Does he know how much he is worth? ‘No I don’t, not very interested in it to be honest. I travel with hand luggage only. That is why I always seem to be wearing the same clothes in photographs. If a tabloid says my clothes aren’t fashionable or my hair looks stupid, I really don’t worry about it. Don’t have any hair gel.’

In London, he takes the Tube or the bus. He prefers pubs to restaurants. When he goes to Ibiza, he flies easyJet. Still, that’s at home. Presumably on the road he can afford to be more self-indulgent.

Another lyric that we can only assume is autobiographical is ‘I’ve taken a s—load of drugs’. It is. Though his only comment on the subject is that he has ‘a comfortable relationship with drugs’. His relationship with fame is less comfortable. Oscar Wilde said there were two forms of tragedy: not getting what you want, and getting it. Is that how it felt for him when he went to number one? ‘Actually, I don’t think I had been dreaming about it. Certainly, I hadn’t anticipated being so recognisable so quickly.

‘I do remember getting a phone call from the record company, who said both the single and the album have gone to number one, and thinking, “S—, this is not what I expected.” I hadn’t prepared myself for it. Number two is great. Number two is nice. I sensed then it would mean having to change from being a musician to being a celebrity and that that would be a change for the worse. Fame doesn’t affect me, but it does affect everyone else around me. As for celebrity, it is the worst invention of the modern world. Gossip columns treat your life as if it were a cartoon. Relationships reduced to cartoons.’

Although there are other public-school bands around at the moment – Radiohead, Coldplay – Blunt seems to have suffered more than most from a perception that he is too posh to be credible. His family name is Blount (and his middle name Hillier), but he changed it to Blunt to sound, well, blunter and more proletarian.

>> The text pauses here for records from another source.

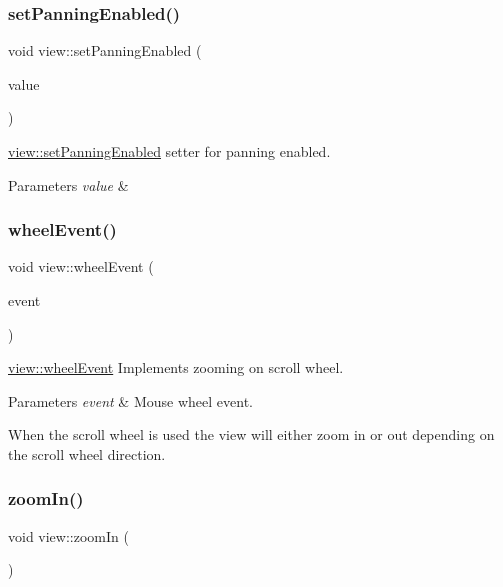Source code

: \subsubsection{\texorpdfstring{set\+Panning\+Enabled()}{setPanningEnabled()}}
{\footnotesize\ttfamily void view\+::set\+Panning\+Enabled (\begin{DoxyParamCaption}\item[{const bool \&}]{value }\end{DoxyParamCaption})}



\mbox{\hyperlink{classview_a78e6621aad0346c49fc9d9e0e4f268f5}{view\+::set\+Panning\+Enabled}} setter for panning enabled. 


\begin{DoxyParams}{Parameters}
{\em value} & \\
\hline
\end{DoxyParams}
\mbox{\label{classview_a7d18b10e6f370227079c552df12d4c02}} 
\subsubsection{\texorpdfstring{wheel\+Event()}{wheelEvent()}}
{\footnotesize\ttfamily void view\+::wheel\+Event (\begin{DoxyParamCaption}\item[{Q\+Wheel\+Event $\ast$}]{event }\end{DoxyParamCaption})}



\mbox{\hyperlink{classview_a7d18b10e6f370227079c552df12d4c02}{view\+::wheel\+Event}} Implements zooming on scroll wheel. 


\begin{DoxyParams}{Parameters}
{\em event} & Mouse wheel event.\\
\hline
\end{DoxyParams}
When the scroll wheel is used the view will either zoom in or out depending on the scroll wheel direction. \mbox{\label{classview_af0f530013cb69c332de83d47d75a8fb0}} 
\subsubsection{\texorpdfstring{zoom\+In()}{zoomIn()}}
{\footnotesize\ttfamily void view\+::zoom\+In (\begin{DoxyParamCaption}{ }\end{DoxyParamCaption})}



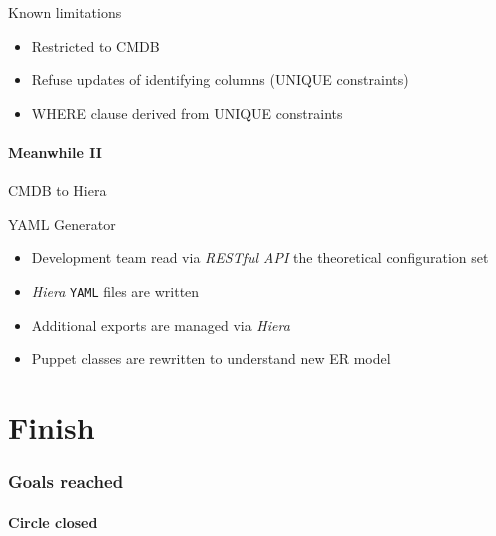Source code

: \documentclass[ngerman,xcolor={table,dvipsnames},smaller,compress,hyperref={bookmarks,colorlinks}]{beamer}%
\begin{document}
\begin{frame}[fragile]{}
\begin{block}{Known limitations}
\begin{itemize}
\item Restricted to CMDB
\item<2-> Refuse updates of identifying columns (UNIQUE constraints)
\item<3-> WHERE clause derived from UNIQUE constraints
\end{itemize}
\end{block}
\end{frame}

\subsection{Meanwhile II}

\begin{frame}[fragile]{CMDB to Hiera}
\begin{block}{YAML Generator}
\begin{itemize}
\item Development team read via \textit{RESTful API} the theoretical configuration set
\item<2-> \textit{Hiera} \texttt{YAML} files are written
\item<3-> Additional exports are managed via \textit{Hiera}
\item<4-> Puppet classes are rewritten to understand new ER model
\end{itemize}
\end{block}
\end{frame}



\part{Finish}

\section{Goals reached}

\subsection{Circle closed}
\end{document}
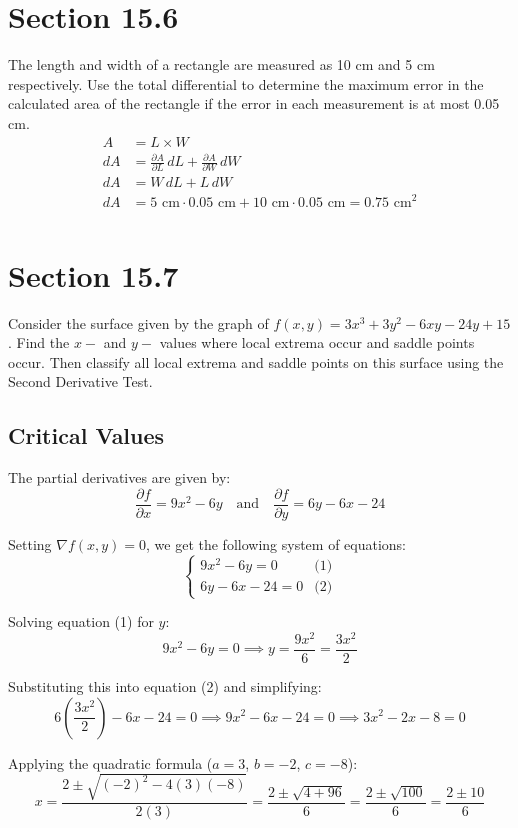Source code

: \documentclass[letter,11pt]{article}
\begin{document}
\section*{Section 15.6}
The length and width of a rectangle are measured as 10 cm and 5 cm respectively. Use the total differential
to determine the maximum error in the calculated area of the rectangle if the error in each measurement is at most 0.05 cm.
\begin{align*}
    A & =L \times W \\
    dA &= \frac{\partial A}{\partial L} \, dL + \frac{\partial A}{\partial W} \, dW \\
    dA &= W \, dL + L\, dW \\
    dA &= 5 \text{ cm} \cdot  0.05 \text{ cm} + 10 \text{ cm} \cdot  0.05 \text{ cm}  = 0.75 \text{ cm}^2\\
\end{align*}


\section*{Section 15.7}
Consider the surface given by the graph of $f (x, y) = 3x^3 + 3y^2 - 6xy - 24y + 15$. Find the $x-$ and $y-$ values where local extrema occur and saddle points occur. Then classify all local extrema and saddle points on this surface using the Second Derivative Test.

\subsection*{Critical Values}
The partial derivatives are given by:
\[
\frac{\partial f}{\partial x} = 9x^2 - 6y \quad \text{and} \quad \frac{\partial f}{\partial y} = 6y - 6x - 24
\]

Setting $\nabla f(x, y) = 0$, we get the following system of equations:
\[
\begin{cases}
9x^2 - 6y = 0 & \text{(1)} \\
6y - 6x - 24 = 0 & \text{(2)}
\end{cases}
\]

Solving equation (1) for $y$:
\[
9x^2 - 6y = 0 \implies y = \frac{9x^2}{6} = \frac{3x^2}{2}
\]

Substituting this into equation (2) and simplifying:
\[
6\left(\frac{3x^2}{2}\right) - 6x - 24 = 0 \implies 9x^2 - 6x - 24 = 0 \implies 3x^2 - 2x - 8 = 0
\]

Applying the quadratic formula ($a = 3$, $b = -2$, $c = -8$):
\[
x = \frac{2 \pm \sqrt{(-2)^2 - 4(3)(-8)}}{2(3)} = \frac{2 \pm \sqrt{4 + 96}}{6} = \frac{2 \pm \sqrt{100}}{6} = \frac{2 \pm 10}{6}
\]
\end{document}
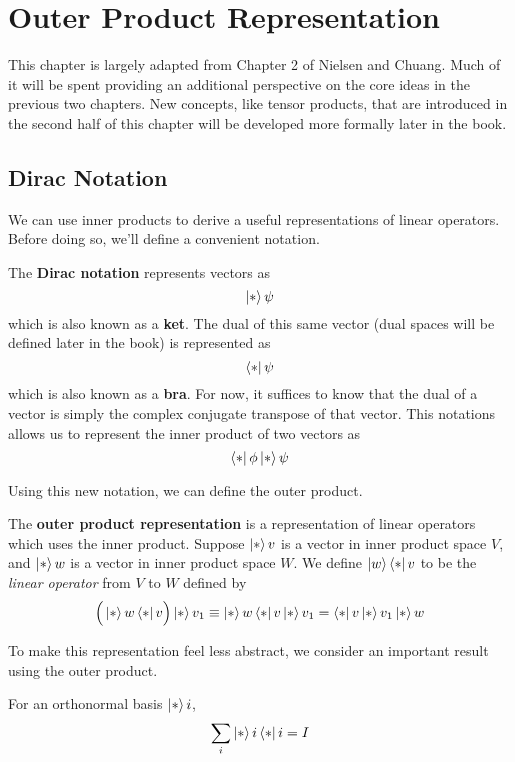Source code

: \chapter{Outer Product Representation} 

This chapter is largely adapted from Chapter 2 of Nielsen and Chuang. Much of it will be spent providing an additional perspective on the core ideas in the previous two chapters. New concepts, like tensor products, that are introduced in the second half of this chapter will be developed more formally later in the book. 
\section{Dirac Notation} 

We can use inner products to derive a useful representations of linear operators. Before doing so, we'll define a convenient notation. 

\begin{definition}
The \textbf{Dirac notation} represents vectors as 
$$\ket*{\psi}$$ which is also known as a \textbf{ket}. The dual of this same vector (dual spaces will be defined later in the book) is represented as 
$$\bra*{\psi}$$ which is also known as a \textbf{bra}. For now, it suffices to know that the dual of a vector is simply the complex conjugate transpose of that vector. This notations allows us to represent the inner product of two vectors as 
$$\bra*{\phi}\ket*{\psi}$$
\end{definition}

Using this new notation, we can define the outer product. 

\begin{definition}
The \textbf{outer product representation} is a representation of linear operators which uses the inner product. Suppose $\ket*{v}$ is a vector in inner product space $V$, and $\ket*{w}$ is a vector in inner product space $W$. We define $\ket{w} \bra*{v}$ to be the \textit{linear operator} from $V$ to $W$ defined by 
$$\Big(\ket*{w} \bra*{v} \Big) \ket*{v_{1}} \equiv \ket*{w} \bra*{v} \ket*{v_{1}} = \bra*{v} \ket*{v_{1}} \ket*{w}$$
\end{definition}

To make this representation feel less abstract, we consider an important result using the outer product. 

\begin{lemma}
For an orthonormal basis $\ket*{i}$, 
$$\sum_{i} \ket*{i} \bra*{i} = I$$
\end{lemma}

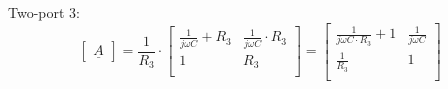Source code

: \documentclass[a4paper]{article}
\begin{document}
Two-port 3:\\
\begin{equation*}
	\begin{bmatrix}
		\underline{A}
	\end{bmatrix}=
	\frac{1}{R_3} \cdot
	\begin{bmatrix}
		\frac{1}{j\omega C} + R_3 & \frac{1}{j\omega C} \cdot R_3\\
		1 & R_3\\
	\end{bmatrix} =
	\begin{bmatrix}
		\frac{1}{j\omega C \cdot R_3} + 1 & \frac{1}{j\omega C}\\
		\frac{1}{R_3} & 1\\
	\end{bmatrix}
\end{equation*}
\end{document}
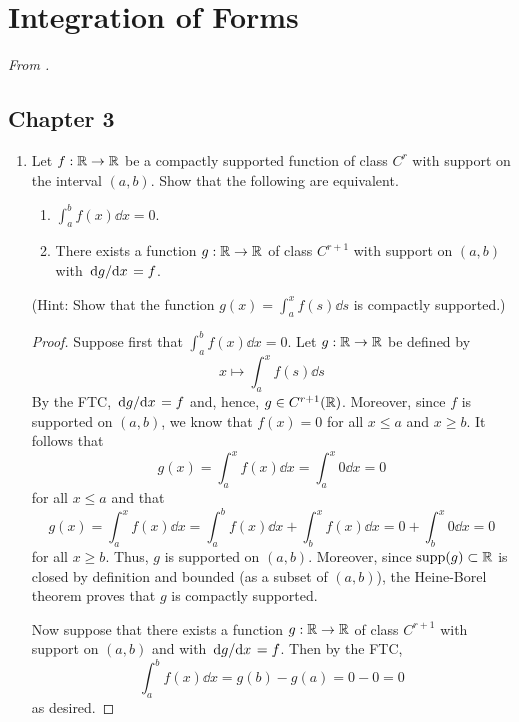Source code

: \documentclass[../psets.tex]{subfiles}
\begin{document}
\section{Integration of Forms}
\emph{From \textcite{bib:DifferentialForms}.}
\subsection*{Chapter 3}
\begin{enumerate}[label={\textbf{3.2.\roman*.}}]
    \item {}Let $f:\mathbb{R}\to\mathbb{R}$ be a compactly supported function of class $C^r$ with support on the interval $(a,b)$. Show that the following are equivalent.
    \begin{enumerate}
        \item $\int_a^bf(x)\dd{x}=0$.
        \item There exists a function $g:\mathbb{R}\to\mathbb{R}$ of class $C^{r+1}$ with support on $(a,b)$ with $\dv*{g}{x}=f$.
    \end{enumerate}
    (Hint: Show that the function $g(x)=\int_a^xf(s)\dd{s}$ is compactly supported.)
    \begin{proof}
        Suppose first that $\int_a^bf(x)\dd{x}=0$. Let $g:\mathbb{R}\to\mathbb{R}$ be defined by
        \begin{equation*}
            x \mapsto \int_a^xf(s)\dd{s}
        \end{equation*}
        By the FTC, $\dv*{g}{x}=f$ and, hence, $g\in C^{r+1}(\mathbb{R})$. Moreover, since $f$ is supported on $(a,b)$, we know that $f(x)=0$ for all $x\leq a$ and $x\geq b$. It follows that
        \begin{equation*}
            g(x) = \int_a^xf(x)\dd{x}
            = \int_a^x0\dd{x}
            = 0
        \end{equation*}
        for all $x\leq a$ and that
        \begin{equation*}
            g(x) = \int_a^xf(x)\dd{x}
            = \int_a^bf(x)\dd{x}+\int_b^xf(x)\dd{x}
            = 0+\int_b^x0\dd{x}
            = 0
        \end{equation*}
        for all $x\geq b$. Thus, $g$ is supported on $(a,b)$. Moreover, since $\operatorname{supp}(g)\subset\mathbb{R}$ is closed by definition and bounded (as a subset of $(a,b)$), the Heine-Borel theorem proves that $g$ is compactly supported.\par
        Now suppose that there exists a function $g:\mathbb{R}\to\mathbb{R}$ of class $C^{r+1}$ with support on $(a,b)$ and with $\dv*{g}{x}=f$. Then by the FTC,
        \begin{equation*}
            \int_a^bf(x)\dd{x} = g(b)-g(a)
            = 0-0
            = 0
        \end{equation*}
        as desired.
    \end{proof}
\end{enumerate}
\end{document}
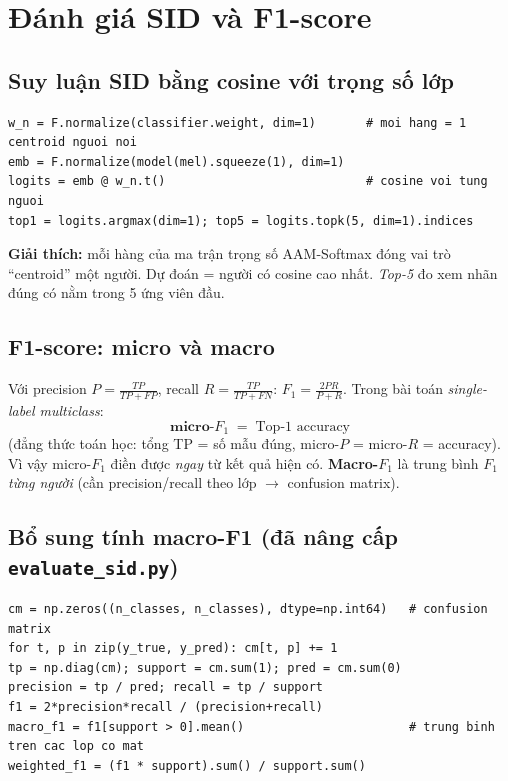 \documentclass[12pt,a4paper]{article}
\begin{document}
\section{Đánh giá SID và F1-score}
\subsection{Suy luận SID bằng cosine với trọng số lớp}
\begin{lstlisting}
w_n = F.normalize(classifier.weight, dim=1)       # moi hang = 1 centroid nguoi noi
emb = F.normalize(model(mel).squeeze(1), dim=1)
logits = emb @ w_n.t()                            # cosine voi tung nguoi
top1 = logits.argmax(dim=1); top5 = logits.topk(5, dim=1).indices
\end{lstlisting}
\textbf{Giải thích:} mỗi hàng của ma trận trọng số AAM-Softmax đóng vai trò
``centroid'' một người. Dự đoán = người có cosine cao nhất. \emph{Top-5} đo xem
nhãn đúng có nằm trong 5 ứng viên đầu.

\subsection{F1-score: micro và macro}
Với precision $P=\tfrac{TP}{TP+FP}$, recall $R=\tfrac{TP}{TP+FN}$:
$F_1=\tfrac{2PR}{P+R}$. Trong bài toán \emph{single-label multiclass}:
\[
\textbf{micro-}F_1 \;=\; \text{Top-1 accuracy}
\]
(đẳng thức toán học: tổng TP = số mẫu đúng, micro-$P$ = micro-$R$ = accuracy). Vì
vậy micro-$F_1$ điền được \emph{ngay} từ kết quả hiện có. \textbf{Macro-}$F_1$ là
trung bình $F_1$ \emph{từng người} (cần precision/recall theo lớp $\to$ confusion
matrix).

\subsection{Bổ sung tính macro-F1 (đã nâng cấp \texttt{evaluate\_sid.py})}
\begin{lstlisting}
cm = np.zeros((n_classes, n_classes), dtype=np.int64)   # confusion matrix
for t, p in zip(y_true, y_pred): cm[t, p] += 1
tp = np.diag(cm); support = cm.sum(1); pred = cm.sum(0)
precision = tp / pred; recall = tp / support
f1 = 2*precision*recall / (precision+recall)
macro_f1 = f1[support > 0].mean()                       # trung binh tren cac lop co mat
weighted_f1 = (f1 * support).sum() / support.sum()
\end{lstlisting}
\end{document}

When he tells me he would nevertheless still send a son of his to Harrow – ‘I think I would. I think I would. Public schools make individuals rather than sheep’ – I ask what he makes of the mood change now that the old Etonian David Cameron has made it OK to be posh. ‘Is it? I must come back to Britain immediately. Is it really safe to come back?

‘It’s not a dirty word to be posh, people come up to me and no one gives a damn if I’m posh. It’s about having a normal conversation and looking people in the eye.’

We head back to the dressing-room where he puts on his feather boa and novelty sunglasses then we wander back downstairs to have a word with Sheryl Crow, who is signing autographs. This is the moment at which the keyboard player says: ‘This way to the good-time room girls’ and the silent groupies dutifully appear.